I’m currently collecting musician’s stories about the impact of trauma (and other major mental health events) on their lives and careers. If you have a story to share, or just wish to discuss this more, please get in touch. Also, if you’d like to stay informed about the status of this project, you can sign up for updates.
Through that list, you can also stay updated on the Center for Sound Relationships, a newly growing organization I’m part of, founded by violist and psychotherapist Anna Schaum. Trauma healing, both inside and outside musical communities, will be one of our major initiatives.

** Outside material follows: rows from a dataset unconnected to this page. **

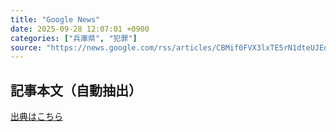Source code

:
 ```yaml
---
title: "Google News"
date: 2025-09-28 12:07:01 +0900
categories: ["兵庫県", "犯罪"]
source: "https://news.google.com/rss/articles/CBMif0FVX3lxTE5rN1dteUJEdmxZSFJ1anFaa1cyMmRwUTNWTkxSSGFPSUJteHpoaVlmX2xhNGhlOEFpU2NHdGNXNENEU0o2cDRXbUNJV2hYUHFGcGlWcWpPQUxISS04a1R1QndaQXpRaGg4RVluVTY1U2hJMlNYNk85cjhib3N6ekU?oc=5"
---
```


## 記事本文（自動抽出）
<body class="y0K44d EA71Tc" id="readabilityBody"></body>

[出典はこちら](https://news.google.com/rss/articles/CBMif0FVX3lxTE5rN1dteUJEdmxZSFJ1anFaa1cyMmRwUTNWTkxSSGFPSUJteHpoaVlmX2xhNGhlOEFpU2NHdGNXNENEU0o2cDRXbUNJV2hYUHFGcGlWcWpPQUxISS04a1R1QndaQXpRaGg4RVluVTY1U2hJMlNYNk85cjhib3N6ekU?oc=5)
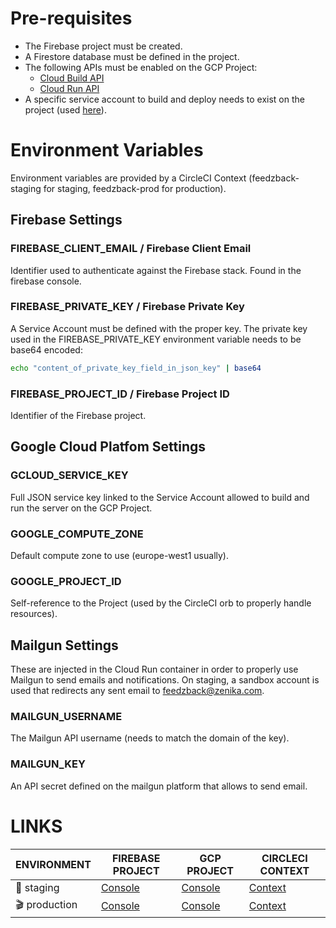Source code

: # Pre-requisites

- The Firebase project must be created.
- A Firestore database must be defined in the project.
- The following APIs must be enabled on the GCP Project:
  - [Cloud Build API](https://console.cloud.google.com/apis/library/cloudbuild.googleapis.com)
  - [Cloud Run API](https://console.cloud.google.com/apis/library/run.googleapis.com)
- A specific service account to build and deploy needs to exist on the project (used [here](#gcloud_service_key)).

# Environment Variables

Environment variables are provided by a CircleCI Context (feedzback-staging for staging, feedzback-prod for production).

## Firebase Settings

### FIREBASE_CLIENT_EMAIL / Firebase Client Email

Identifier used to authenticate against the Firebase stack. Found in the firebase console.

### FIREBASE_PRIVATE_KEY / Firebase Private Key

A Service Account must be defined with the proper key. The private key used in the FIREBASE_PRIVATE_KEY environment variable needs to be base64 encoded:

```bash
echo "content_of_private_key_field_in_json_key" | base64
```

### FIREBASE_PROJECT_ID / Firebase Project ID

Identifier of the Firebase project.

## Google Cloud Platfom Settings

### GCLOUD_SERVICE_KEY

Full JSON service key linked to the Service Account allowed to build and run the server on the GCP Project.

### GOOGLE_COMPUTE_ZONE

Default compute zone to use (europe-west1 usually).

### GOOGLE_PROJECT_ID

Self-reference to the Project (used by the CircleCI orb to properly handle resources).

## Mailgun Settings

These are injected in the Cloud Run container in order to properly use Mailgun to send emails and notifications.
On staging, a sandbox account is used that redirects any sent email to [feedzback@zenika.com](mailto:feedzback@zenika.com).

### MAILGUN_USERNAME

The Mailgun API username (needs to match the domain of the key).

### MAILGUN_KEY

An API secret defined on the mailgun platform that allows to send email.

# LINKS

| ENVIRONMENT   | FIREBASE PROJECT                                                                     | GCP PROJECT                                                                                   | CIRCLECI CONTEXT                                                                                                                    |
| ------------- | ------------------------------------------------------------------------------------ | --------------------------------------------------------------------------------------------- | ----------------------------------------------------------------------------------------------------------------------------------- |
| 🚧 staging    | [Console](https://console.firebase.google.com/project/feedzback-v2-staging/overview) | [Console](https://console.cloud.google.com/home/dashboard?hl=en&project=feedzback-v2-staging) | [Context](https://app.circleci.com/settings/organization/github/Zenika/contexts/489bddb3-fe2e-465e-91f9-b9ba7a155e0d?return-to=%2F) |
| 🎬 production | [Console](https://console.firebase.google.com/project/feedzback-v2/overview)         | [Console](https://console.cloud.google.com/home/dashboard?hl=en&project=feedzback-v2)         | [Context]()                                                                                                                         |

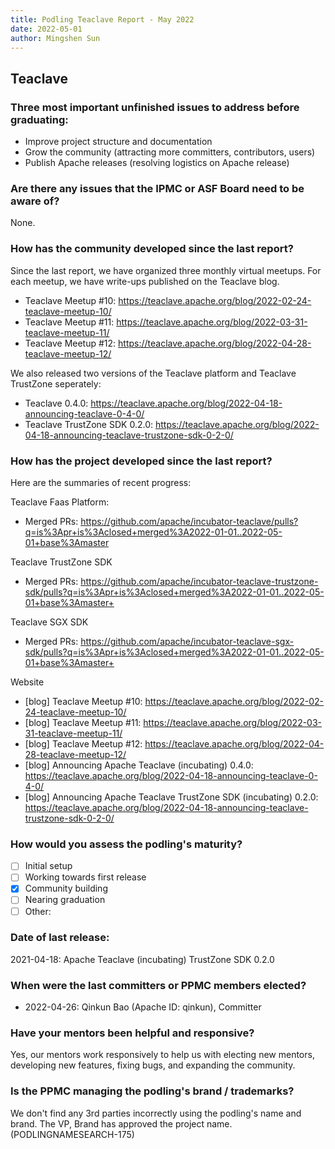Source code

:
 ```yaml
---
title: Podling Teaclave Report - May 2022
date: 2022-05-01
author: Mingshen Sun
---
```


## Teaclave

### Three most important unfinished issues to address before graduating:

  - Improve project structure and documentation
  - Grow the community (attracting more committers, contributors, users)
  - Publish Apache releases (resolving logistics on Apache release)

### Are there any issues that the IPMC or ASF Board need to be aware of?

None.

### How has the community developed since the last report?

Since the last report, we have organized three monthly virtual
meetups. For each meetup, we have write-ups published on the Teaclave
blog.
  - Teaclave Meetup #10:
<https://teaclave.apache.org/blog/2022-02-24-teaclave-meetup-10/>
  - Teaclave Meetup #11:
<https://teaclave.apache.org/blog/2022-03-31-teaclave-meetup-11/>
  - Teaclave Meetup #12:
<https://teaclave.apache.org/blog/2022-04-28-teaclave-meetup-12/>

We also released two versions of the Teaclave platform and Teaclave
TrustZone seperately:
  - Teaclave 0.4.0:
<https://teaclave.apache.org/blog/2022-04-18-announcing-teaclave-0-4-0/>
  - Teaclave TrustZone SDK 0.2.0:
<https://teaclave.apache.org/blog/2022-04-18-announcing-teaclave-trustzone-sdk-0-2-0/>

### How has the project developed since the last report?

Here are the summaries of recent progress:

Teaclave Faas Platform:
  - Merged PRs:
<https://github.com/apache/incubator-teaclave/pulls?q=is%3Apr+is%3Aclosed+merged%3A2022-01-01..2022-05-01+base%3Amaster>

Teaclave TrustZone SDK
  - Merged PRs:
<https://github.com/apache/incubator-teaclave-trustzone-sdk/pulls?q=is%3Apr+is%3Aclosed+merged%3A2022-01-01..2022-05-01+base%3Amaster+>

Teaclave SGX SDK
  - Merged PRs:
<https://github.com/apache/incubator-teaclave-sgx-sdk/pulls?q=is%3Apr+is%3Aclosed+merged%3A2022-01-01..2022-05-01+base%3Amaster+>

Website

  - [blog] Teaclave Meetup #10:
<https://teaclave.apache.org/blog/2022-02-24-teaclave-meetup-10/>
  - [blog] Teaclave Meetup #11:
<https://teaclave.apache.org/blog/2022-03-31-teaclave-meetup-11/>
  - [blog] Teaclave Meetup #12:
<https://teaclave.apache.org/blog/2022-04-28-teaclave-meetup-12/>
  - [blog] Announcing Apache Teaclave (incubating) 0.4.0:
<https://teaclave.apache.org/blog/2022-04-18-announcing-teaclave-0-4-0/>
  - [blog] Announcing Apache Teaclave TrustZone SDK (incubating)
0.2.0: <https://teaclave.apache.org/blog/2022-04-18-announcing-teaclave-trustzone-sdk-0-2-0/>

### How would you assess the podling's maturity?

  - [ ] Initial setup
  - [ ] Working towards first release
  - [x] Community building
  - [ ] Nearing graduation
  - [ ] Other:

### Date of last release:

  2021-04-18: Apache Teaclave (incubating) TrustZone SDK 0.2.0

### When were the last committers or PPMC members elected?

  - 2022-04-26: Qinkun Bao (Apache ID: qinkun), Committer

### Have your mentors been helpful and responsive?

Yes, our mentors work responsively to help us with electing new
mentors, developing new features, fixing bugs, and expanding the
community.

### Is the PPMC managing the podling's brand / trademarks?

We don't find any 3rd parties incorrectly using the podling's name and
brand.  The VP, Brand has approved the project name.
(PODLINGNAMESEARCH-175)
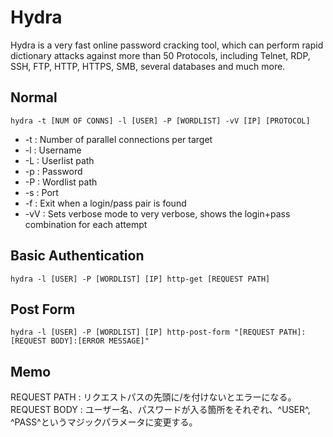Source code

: # Hydra
Hydra is a very fast online password cracking tool, which can perform rapid dictionary attacks against more than 50 Protocols, including Telnet, RDP, SSH, FTP, HTTP, HTTPS, SMB, several databases and much more.   

## Normal
```
hydra -t [NUM OF CONNS] -l [USER] -P [WORDLIST] -vV [IP] [PROTOCOL]
```

- -t : Number of parallel connections per target
- -l : Username
- -L : Userlist path
- -p : Password
- -P : Wordlist path
- -s : Port
- -f : Exit when a login/pass pair is found
- -vV : Sets verbose mode to very verbose, shows the login+pass combination for each attempt

## Basic Authentication
```
hydra -l [USER] -P [WORDLIST] [IP] http-get [REQUEST PATH]
```

## Post Form
```
hydra -l [USER] -P [WORDLIST] [IP] http-post-form "[REQUEST PATH]:[REQUEST BODY]:[ERROR MESSAGE]"
```

## Memo
REQUEST PATH : リクエストパスの先頭に/を付けないとエラーになる。  
REQUEST BODY : ユーザー名、パスワードが入る箇所をそれぞれ、^USER^, ^PASS^というマジックパラメータに変更する。

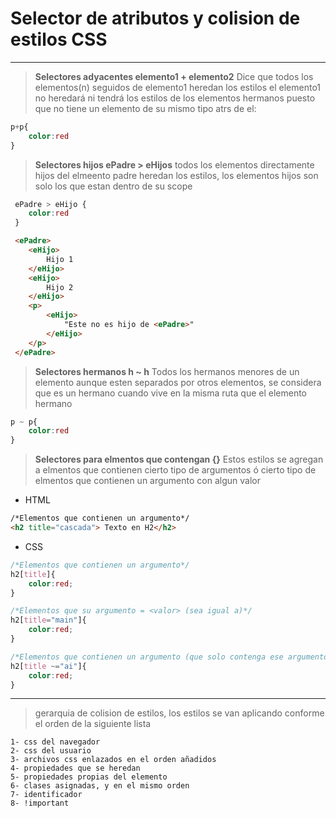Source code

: # Selector de atributos y colision de estilos CSS
----------------
>

> **Selectores  adyacentes elemento1 + elemento2**
Dice que todos los elementos(n) seguidos de elemento1 heredan los estilos 
el elemento1 no heredará ni tendrá los estilos de los elementos hermanos puesto
que no tiene un elemento de su mismo tipo atrs de el:

``` css
p+p{
    color:red
}
```
> **Selectores hijos ePadre > eHijos** todos los elementos directamente hijos
del elmeento padre heredan los estilos, los elementos hijos son solo los que estan dentro de su scope
 
``` css
 ePadre > eHijo {
    color:red
 }
```
``` html
 <ePadre>
    <eHijo>
        Hijo 1
    </eHijo>
    <eHijo>
        Hijo 2
    </eHijo>
    <p>
        <eHijo>
            "Este no es hijo de <ePadre>"
        </eHijo>
    </p>
 </ePadre>
```

> **Selectores hermanos h ~ h** Todos los hermanos menores de un elemento
aunque esten separados  por otros elementos, se considera que es un hermano
cuando vive en la misma ruta que el elemento hermano
 
``` css
p ~ p{
    color:red
}
```
> **Selectores para elmentos que contengan {}** Estos estilos se agregan
a elmentos que contienen cierto tipo de argumentos ó cierto
tipo de elmentos que contienen un argumento con algun valor

* HTML
``` html
/*Elementos que contienen un argumento*/
<h2 title="cascada"> Texto en H2</h2>
```
* CSS
``` css
/*Elementos que contienen un argumento*/
h2[title]{
    color:red;
}

/*Elementos que su argumento = <valor> (sea igual a)*/
h2[title="main"]{
    color:red;
}

/*Elementos que contienen un argumento (que solo contenga ese argumento )*/
h2[title ~="ai"]{
    color:red;
}
```
---------
> gerarquia de colision de estilos, los estilos se van aplicando conforme
el orden de la siguiente lista


    1- css del navegador
    2- css del usuario
    3- archivos css enlazados en el orden añadidos
    4- propiedades que se heredan
    5- propiedades propias del elemento
    6- clases asignadas, y en el mismo orden
    7- identificador
    8- !important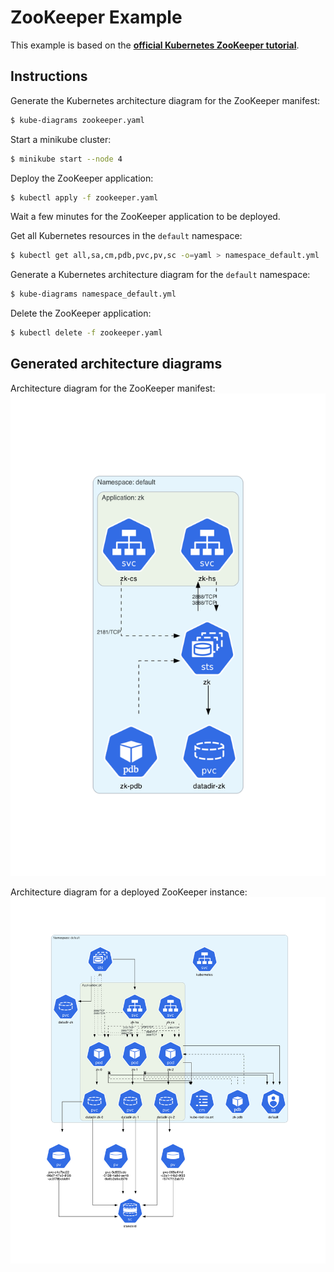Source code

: # ZooKeeper Example

This example is based on the **[official Kubernetes ZooKeeper tutorial](https://kubernetes.io/docs/tutorials/stateful-application/zookeeper/)**.

## Instructions

Generate the Kubernetes architecture diagram for the ZooKeeper manifest:

```sh
$ kube-diagrams zookeeper.yaml
```

Start a minikube cluster:

```sh
$ minikube start --node 4
```

Deploy the ZooKeeper application:

```sh
$ kubectl apply -f zookeeper.yaml
```

Wait a few minutes for the ZooKeeper application to be deployed.

Get all Kubernetes resources in the `default` namespace:

```sh
$ kubectl get all,sa,cm,pdb,pvc,pv,sc -o=yaml > namespace_default.yml
```

Generate a Kubernetes architecture diagram for the `default` namespace:

```sh
$ kube-diagrams namespace_default.yml
```

Delete the ZooKeeper application:

```sh
$ kubectl delete -f zookeeper.yaml
```

## Generated architecture diagrams

Architecture diagram for the ZooKeeper manifest:
![zookeeper.png](zookeeper.png)

Architecture diagram for a deployed ZooKeeper instance:
![default namespace](namespace_default.png)
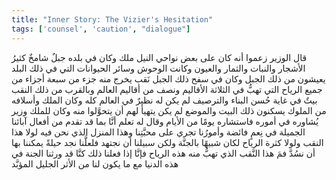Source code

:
```yaml
---
title: "Inner Story: The Vizier's Hesitation"
tags: ['counsel', 'caution', "dialogue"]
---
```


 قال الوزير زعموا أنه كان على بعض نواحي النيل ملك وكان في بلده جبلٌ شامخٌ كثيرُ الأشجار والنبات والثمار والعيون وكانت الوحوش وسائر الحيوانات التي في ذلك البلد يعيشون من ذلك الجبل وكان في سفح ذلك الجبل نَقب يخرج منه جزء من سبعة أجزاء من جميع الرياح التي تهبُّ في الثلاثة الأقاليم ونصف من أقاليم العالم وبالقرب من ذلك النقب بيتٌ في غاية حُسن البناء والترصيف لم يكن له نظيرٌ في العالم كله وكان الملك وأسلافه من الملوك يسكنون ذلك البيت والموضع لم يكن يتهيأ لهم أن يتحوَّلوا منه  وكان للملك وزير يُشاوره في أموره فاستشاره يومًا من الأيام وقال له تعلم أنَّا  بما قد تقدم من أفعال آبائنا الجميلة  في نِعمٍ فائضة وأمورُنا تجري على محبَّتِنا وهذا المنزل الذي نحن فيه لولا هذا النقب ولولا كثرة الرياح لكان شبيهًا بالجنَّة ولكن سبيلنا أن نجتهد فلعلَّنا نجد حيلةً يمكننا بها أن نسُدَّ فمَ هذا النَّقب الذي تهبُّ منه هذه الرياح فإنَّا إذا فعلنا ذلك كنَّا قد ورثنا الجنة في هذه الدنيا مع ما يكون لنا من الأثر الجليل المؤبَّد
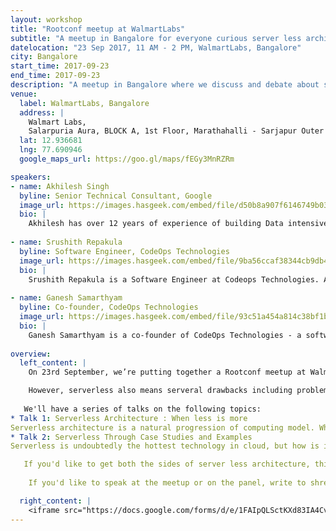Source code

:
 ```yaml
---
layout: workshop
title: "Rootconf meetup at WalmartLabs"
subtitle: "A meetup in Bangalore for everyone curious server less architecture."
datelocation: "23 Sep 2017, 11 AM - 2 PM, WalmartLabs, Bangalore"
city: Bangalore
start_time: 2017-09-23
end_time: 2017-09-23
description: "A meetup in Bangalore where we discuss and debate about serverless architecture."
venue:
  label: WalmartLabs, Bangalore
  address: |
    Walmart Labs,
    Salarpuria Aura, BLOCK A, 1st Floor, Marathahalli - Sarjapur Outer Ring Rd, Kaverappa Layout, Kadubeesanahalli, Bengaluru, Karnataka 560103, India
  lat: 12.936681
  lng: 77.690946
  google_maps_url: https://goo.gl/maps/fEGy3MnRZRm

speakers:
- name: Akhilesh Singh
  byline: Senior Technical Consultant, Google 
  image_url: https://images.hasgeek.com/embed/file/d50b8a907f6146749b033512705531e9
  bio: |
    Akhilesh has over 12 years of experience of building Data intensive systems. Currently working with Youtube, his work involves converting petabyte scale logs to actionable insights using machine learning and statistical tools.
  
- name: Srushith Repakula
  byline: Software Engineer, CodeOps Technologies
  image_url: https://images.hasgeek.com/embed/file/9ba56ccaf38344cb9db4c34029de6cd2
  bio: |
    Srushith Repakula is a Software Engineer at Codeops Technologies. A passionate technologist, he has developed expertise in Python, AWS Lex & Lambda and IBM Watson in a short period of time. He has hands-on knowledge on building chatbots from scratch using serverless approach and how to programmatically access Docker. He has given numerous talks on topics such as serverless architectures, building chatbots and real-time event processing with AWS Lambda. Other than giving talks, he has also now started writing to magazines to share his knowledge.
  
- name: Ganesh Samarthyam
  byline: Co-founder, CodeOps Technologies
  image_url: https://images.hasgeek.com/embed/file/93c51a454a814c38bf1b8434f8ab28a2
  bio: |
    Ganesh Samarthyam is a co-founder of CodeOps Technologies - a software technology, services, and training company based in Bangalore. For the last 6+ years, he worked for Siemens (Corporate Research and Technologies, Bangalore) in "Software Architecture and Development" team. Before Siemens, he worked in Hewlett-Packard’s C++ compiler team, Bangalore for 4.5 years. His recent book is “Refactoring for Software Design Smells: Managing Technical Debt” (Morgan Kaufmann/Elsevier; November 2014), which has been translated to other languages like Korean and Chinese.  
  
overview:
  left_content: |
    On 23rd September, we’re putting together a Rootconf meetup at WalmartLabs. In this meetup, we hope to discuss and debate about server less architecture.  Serverless architectures refer to applications that significantly depend on third-party services (knows as Backend as a Service or "BaaS") or on custom code that's run in ephemeral containers (Function as a Service or "FaaS”).  It allows you to build and run applications and services without having to manage infrastructure.

    However, serverless also means serveral drawbacks including problems due to third-party API system, lack of operational tools, architectural complexity & implementation drawbacks. We'll have 2 talks followed by a panel discussion to delve deeper into the topic.
    
   We'll have a series of talks on the following topics:
* Talk 1: Serverless Architecture : When less is more 
Serverless architecture is a natural progression of computing model. When done right, it can add great value to developers. However, force fitting Serverless would have bad consequences for a project. Akhilesh's talk discusses the tradeoffs of using Serveless vs IaaS model. 
* Talk 2: Serverless Through Case Studies and Examples
Serverless is undoubtedly the hottest technology in cloud, but how is it applied in practice and how can we benefit from it? This talk provides a brief overview of serverless and gets into nitty-gritty details of how to use serverless in practice through a couple of case studies and examples. The first case study (with a demo) covers a chatbot implementation in AWS Lambda. The second case study (with a demo) covers a auto-retweeting code using Apache OpenWhisk and IBM Bluemix. The talk concludes with lessons learned, best practices and practical trade-offs involved in adopting serverless technologies.

   If you'd like to get both the sides of server less architecture, this is a great place to be. RSVP now to reserve your spot!
    
    If you'd like to speak at the meetup or on the panel, write to shreyaskutty@hasgeek.com before Thursday, 21st September.

  right_content: |
    <iframe src="https://docs.google.com/forms/d/e/1FAIpQLSctKXd83IA4Cv21JcUl5WG4inMv2UsiCV0XDMdrH0XL32bRfA/viewform?embedded=true" frameborder="0" marginheight="0" marginwidth="0" style="width:100%; height:45rem;">Loading...</iframe>
---
```

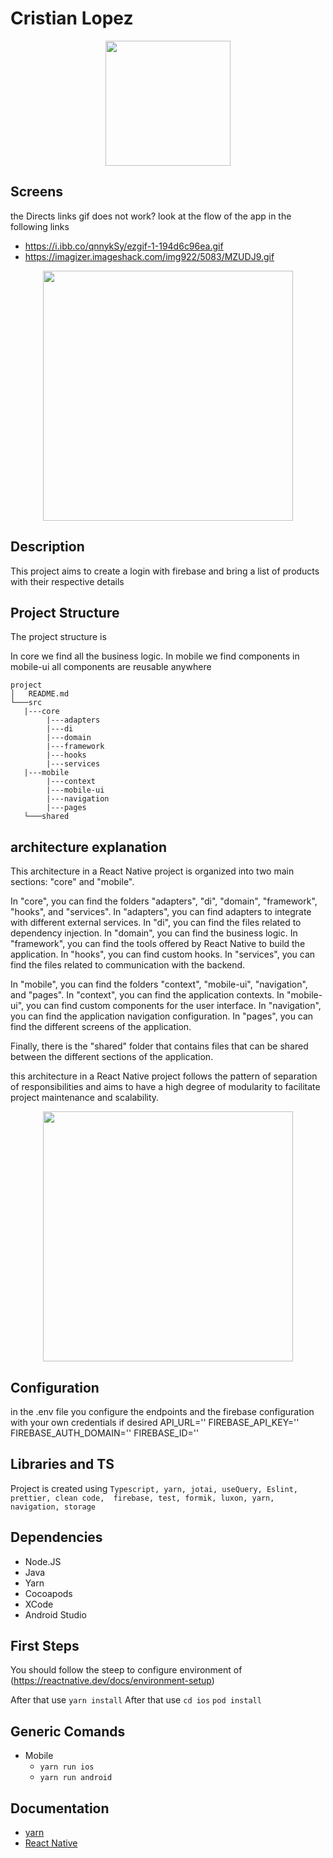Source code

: # Cristian Lopez

<p style="text-align: center;"><img src="https://i.ibb.co/WPHMbf2/Screenshot-2023-03-31-at-11-56-48-AM.png" width="200"></p>

## Screens

the Directs links gif does not work? look at the flow of the app in the following links

- https://i.ibb.co/qnnykSy/ezgif-1-194d6c96ea.gif
- https://imagizer.imageshack.com/img922/5083/MZUDJ9.gif

<p style="text-align: center;"><img src="https://i.ibb.co/qnnykSy/ezgif-1-194d6c96ea.gif" width="400"></p>

## Description

This project aims to create a login with firebase and bring a list of products with their respective details

## Project Structure

The project structure is

In core we find all the business logic. In mobile we find components in mobile-ui all components are reusable anywhere

```
project
│   README.md
└───src
   |---core
        |---adapters
        |---di
        |---domain
        |---framework
        |---hooks
        |---services
   |---mobile
        |---context
        |---mobile-ui
        |---navigation
        |---pages
   └───shared

```

## architecture explanation

This architecture in a React Native project is organized into two main sections: "core" and "mobile".

In "core", you can find the folders "adapters", "di", "domain", "framework", "hooks", and "services". In "adapters", you can find adapters to integrate with different external services. In "di", you can find the files related to dependency injection. In "domain", you can find the business logic. In "framework", you can find the tools offered by React Native to build the application. In "hooks", you can find custom hooks. In "services", you can find the files related to communication with the backend.

In "mobile", you can find the folders "context", "mobile-ui", "navigation", and "pages". In "context", you can find the application contexts. In "mobile-ui", you can find custom components for the user interface. In "navigation", you can find the application navigation configuration. In "pages", you can find the different screens of the application.

Finally, there is the "shared" folder that contains files that can be shared between the different sections of the application.

this architecture in a React Native project follows the pattern of separation of responsibilities and aims to have a high degree of modularity to facilitate project maintenance and scalability.

<p style="text-align: center;"><img src="https://miro.medium.com/v2/resize:fit:4800/format:webp/1*NfFzI7Z-E3ypn8ahESbDzw.png" width="400"></p>

## Configuration

in the .env file you configure the endpoints and the firebase configuration with your own credentials if desired
API_URL=''
FIREBASE_API_KEY=''
FIREBASE_AUTH_DOMAIN=''
FIREBASE_ID=''

## Libraries and TS

Project is created using `Typescript, yarn, jotai, useQuery, Eslint, prettier, clean code,  firebase, test, formik, luxon, yarn, navigation, storage`

## Dependencies

- Node.JS
- Java
- Yarn
- Cocoapods
- XCode
- Android Studio

## First Steps

You should follow the steep to configure environment of (https://reactnative.dev/docs/environment-setup)

After that use `yarn install`
After that use `cd ios` `pod install`

## Generic Comands

- Mobile
  - `yarn run ios`
  - `yarn run android`

## Documentation

- [yarn](https://classic.yarnpkg.com)
- [React Native](https://reactnative.dev)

For those interested in learning more about trauma, I’ve included a small resource list below, and I hope the comments will lead all of us to more resources and connections. ¶
The Body Keeps the Score is the book in which I recognized my own traumatic stress symptoms; the author is interviewed in this episode of “On Being.” I also learned an enormous amount about trauma in the body from Peter Levine’s In an Unspoken Voice. In the process of writing this piece, I discovered that pianist and researcher Inette Swart has written several articles which touch on several areas of interest I’ve shared here: one on dissociation and memory, one on musicians overcoming adversity, and one on how new neuroscience learnings can benefit musicians. Other musicians have told important and truthful stories about trauma before me. Singer Lucy Dhegrae’s incredible essay, on how being raped as a college freshman eventually led to the (temporary) loss of her voice, confirmed for me how important this topic is. Violist Danika Paskvan wrote insightfully about a triggering concert experience at Darmstadt this past summer. The “Liberated Body Podcast” has been a source of fascinating learning about the body. Of particular interest might be the interview with Bo Forbes on interoception, and this collection of trauma-relevant episodes.